| Abstract Scope |
In pressure vessels, cracks are often found outside the heat-affected zone (HAZ) of repair welds or welded joints after about 13-15 years of service. In this study we did both welding and artificial aging to simulate the microstructure of joining and repairing of the 1Cr-0.5Mo pressure vessel. Following the physical simulation, low-cycle fatigue tests were conducted at both room temperature and elevated temperatures. Cracking of all of the low-cycle fatigue tested samples was found to initiate at a distance
of 9-12 mm from the fusion line, outside the HAZ, indicating a potential over-temperated, embrittled zone. Detailed characterization, including x-ray diffraction (XRD), field-emission scanning electron microscopy (FESEM), energy dispersive spectrometry (EDS), transmission electron microscopy (TEM), and Auger microscope, was used to characterize the microstructure close to the fatigue crack path.

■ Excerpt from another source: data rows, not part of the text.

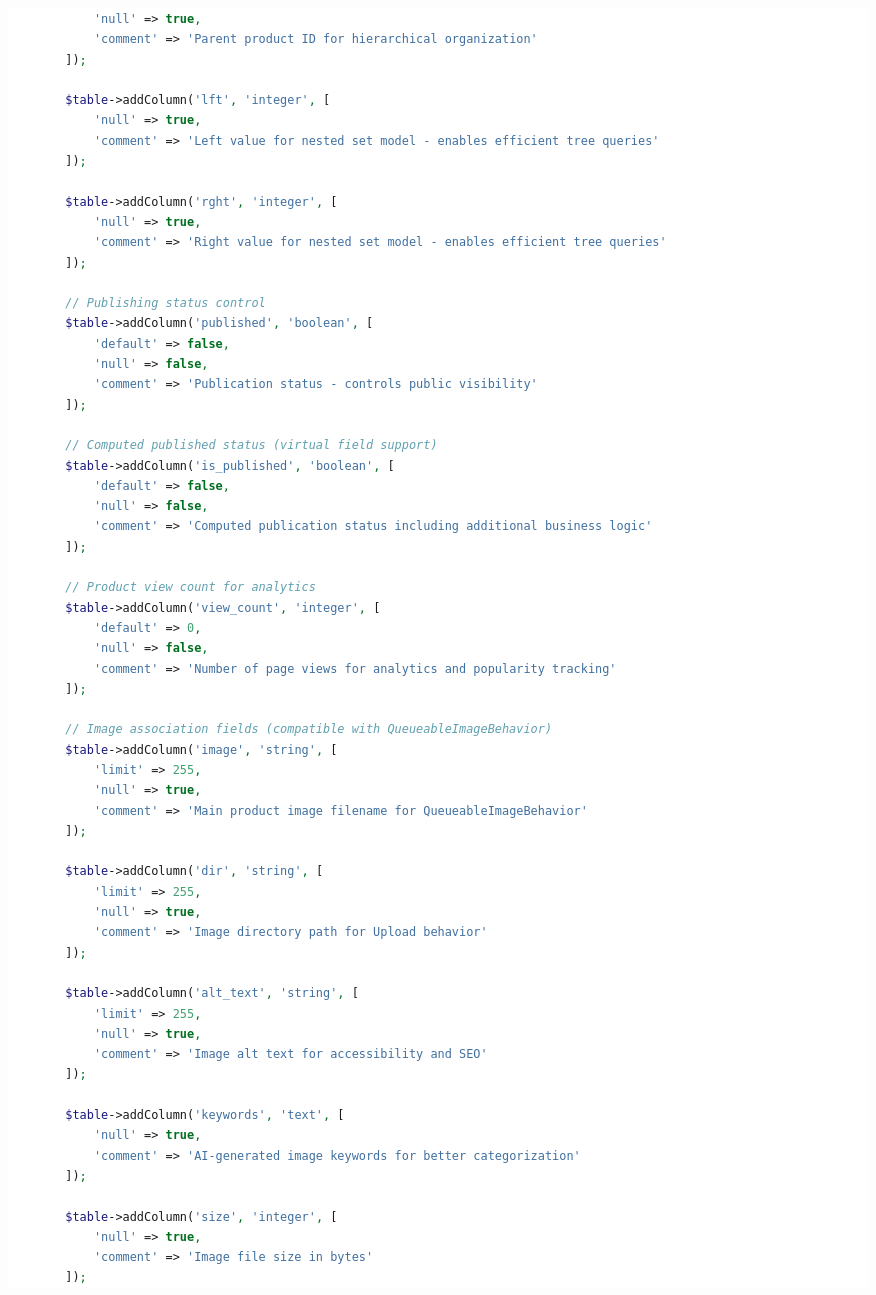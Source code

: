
 ```php
            'null' => true,
            'comment' => 'Parent product ID for hierarchical organization'
        ]);

        $table->addColumn('lft', 'integer', [
            'null' => true,
            'comment' => 'Left value for nested set model - enables efficient tree queries'
        ]);

        $table->addColumn('rght', 'integer', [
            'null' => true,
            'comment' => 'Right value for nested set model - enables efficient tree queries'
        ]);

        // Publishing status control
        $table->addColumn('published', 'boolean', [
            'default' => false,
            'null' => false,
            'comment' => 'Publication status - controls public visibility'
        ]);

        // Computed published status (virtual field support)
        $table->addColumn('is_published', 'boolean', [
            'default' => false,
            'null' => false,
            'comment' => 'Computed publication status including additional business logic'
        ]);

        // Product view count for analytics
        $table->addColumn('view_count', 'integer', [
            'default' => 0,
            'null' => false,
            'comment' => 'Number of page views for analytics and popularity tracking'
        ]);

        // Image association fields (compatible with QueueableImageBehavior)
        $table->addColumn('image', 'string', [
            'limit' => 255,
            'null' => true,
            'comment' => 'Main product image filename for QueueableImageBehavior'
        ]);

        $table->addColumn('dir', 'string', [
            'limit' => 255,
            'null' => true,
            'comment' => 'Image directory path for Upload behavior'
        ]);

        $table->addColumn('alt_text', 'string', [
            'limit' => 255,
            'null' => true,
            'comment' => 'Image alt text for accessibility and SEO'
        ]);

        $table->addColumn('keywords', 'text', [
            'null' => true,
            'comment' => 'AI-generated image keywords for better categorization'
        ]);

        $table->addColumn('size', 'integer', [
            'null' => true,
            'comment' => 'Image file size in bytes'
        ]);
```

In this over-tempered zone, the pearlite region was found to have degenerated, leading to the grain boundary carbides. An advanced finite element model is under development to gain a deeper understanding of the thermal history that contributes to the embrittlement mechanism of 1Cr-0.5Mo steel under the welding thermal cycle. Additionally, the caribide dissolution kinetics model will be built to correlate the precipitation diameter changes. Furthermore, a mesoscale microstructure-based crystal
plasticity model is developed to provide insights into the effect of this overtempered microstructure on the fatigue cracking initiation behavior. |